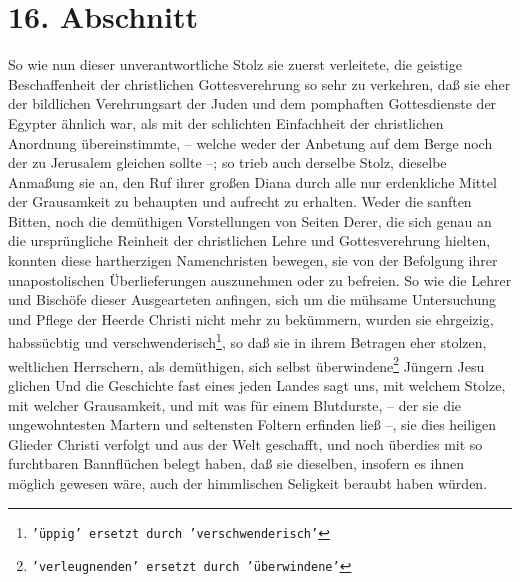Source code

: \section{16. Abschnitt} \label{kap7_ab16}

So wie nun dieser unverantwortliche Stolz sie zuerst verleitete, die geistige
Beschaffenheit der christlichen Gottesverehrung so sehr zu verkehren, daß sie
eher der bildlichen Verehrungsart der Juden und dem pomphaften Gottesdienste
der Egypter ähnlich war, als mit der schlichten Einfachheit der christlichen
Anordnung übereinstimmte, -- welche weder der Anbetung auf dem Berge noch der zu
Jerusalem gleichen sollte --; so trieb auch derselbe Stolz, dieselbe
Anmaßung sie an, den Ruf ihrer großen Diana durch alle nur erdenkliche
Mittel der Grausamkeit zu behaupten und aufrecht zu erhalten. Weder die sanften
Bitten, noch die demüthigen Vorstellungen von Seiten Derer, die sich genau an
die ursprüngliche Reinheit der christlichen Lehre und Gottesverehrung hielten,
konnten diese hartherzigen Namenchristen bewegen, sie von der Befolgung ihrer
unapostolischen Überlieferungen auszunehmen oder zu befreien. So wie die Lehrer
und Bischöfe dieser Ausgearteten anfingen, sich um die mühsame Untersuchung und
Pflege der Heerde Christi nicht mehr zu bekümmern, wurden sie ehrgeizig,
habssücbtig und verschwenderisch\footnote{\texttt{'üppig' ersetzt durch 'verschwenderisch'}}, so daß sie in ihrem Betragen eher stolzen, weltlichen
Herrschern, als demüthigen, sich selbst überwindene\footnote{\texttt{'verleugnenden' ersetzt durch 'überwindene'}} Jüngern Jesu glichen
Und die Geschichte fast eines jeden Landes sagt uns, mit welchem Stolze, mit
welcher Grausamkeit, und mit was für einem Blutdurste, -- der sie die
ungewohntesten Martern und seltensten Foltern erfinden ließ --, sie dies
heiligen Glieder Christi verfolgt und aus der Welt geschafft, und noch
überdies mit so furchtbaren Bannflüchen belegt haben, daß sie dieselben,
insofern es ihnen möglich gewesen wäre, auch der himmlischen Seligkeit beraubt
haben würden.

\medskip

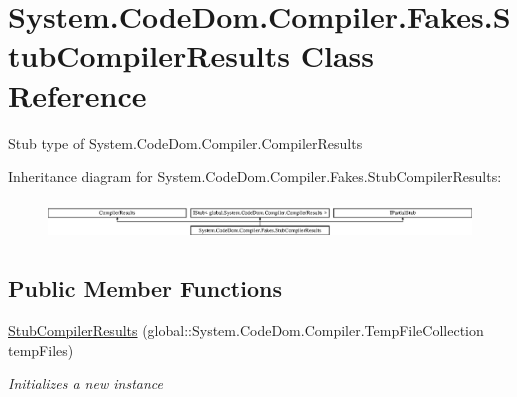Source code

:\hypertarget{class_system_1_1_code_dom_1_1_compiler_1_1_fakes_1_1_stub_compiler_results}{\section{System.\-Code\-Dom.\-Compiler.\-Fakes.\-Stub\-Compiler\-Results Class Reference}
\label{class_system_1_1_code_dom_1_1_compiler_1_1_fakes_1_1_stub_compiler_results}
}


Stub type of System.\-Code\-Dom.\-Compiler.\-Compiler\-Results 


Inheritance diagram for System.\-Code\-Dom.\-Compiler.\-Fakes.\-Stub\-Compiler\-Results\-:\begin{figure}[H]
\begin{center}
\leavevmode
\includegraphics[height=1.045752cm]{class_system_1_1_code_dom_1_1_compiler_1_1_fakes_1_1_stub_compiler_results}
\end{center}
\end{figure}
\subsection*{Public Member Functions}
\begin{DoxyCompactItemize}
\item 
\hyperlink{class_system_1_1_code_dom_1_1_compiler_1_1_fakes_1_1_stub_compiler_results_a97ccdcd24f023f612ef83ee44155be94}{Stub\-Compiler\-Results} (global\-::\-System.\-Code\-Dom.\-Compiler.\-Temp\-File\-Collection temp\-Files)
\begin{DoxyCompactList}\small\item\em Initializes a new instance\end{DoxyCompactList}\end{DoxyCompactItemize}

----------------

### Problem to solve
Retype the records above word for word, from their first line through the line containing "Beschaffenheit der christlichen", and leave out every picture.

### Answer for the task
Source code

: \section{16. Abschnitt} \label{kap7_ab16}

So wie nun dieser unverantwortliche Stolz sie zuerst verleitete, die geistige
Beschaffenheit der christlichen Gottesverehrung so sehr zu verkehren, daß sie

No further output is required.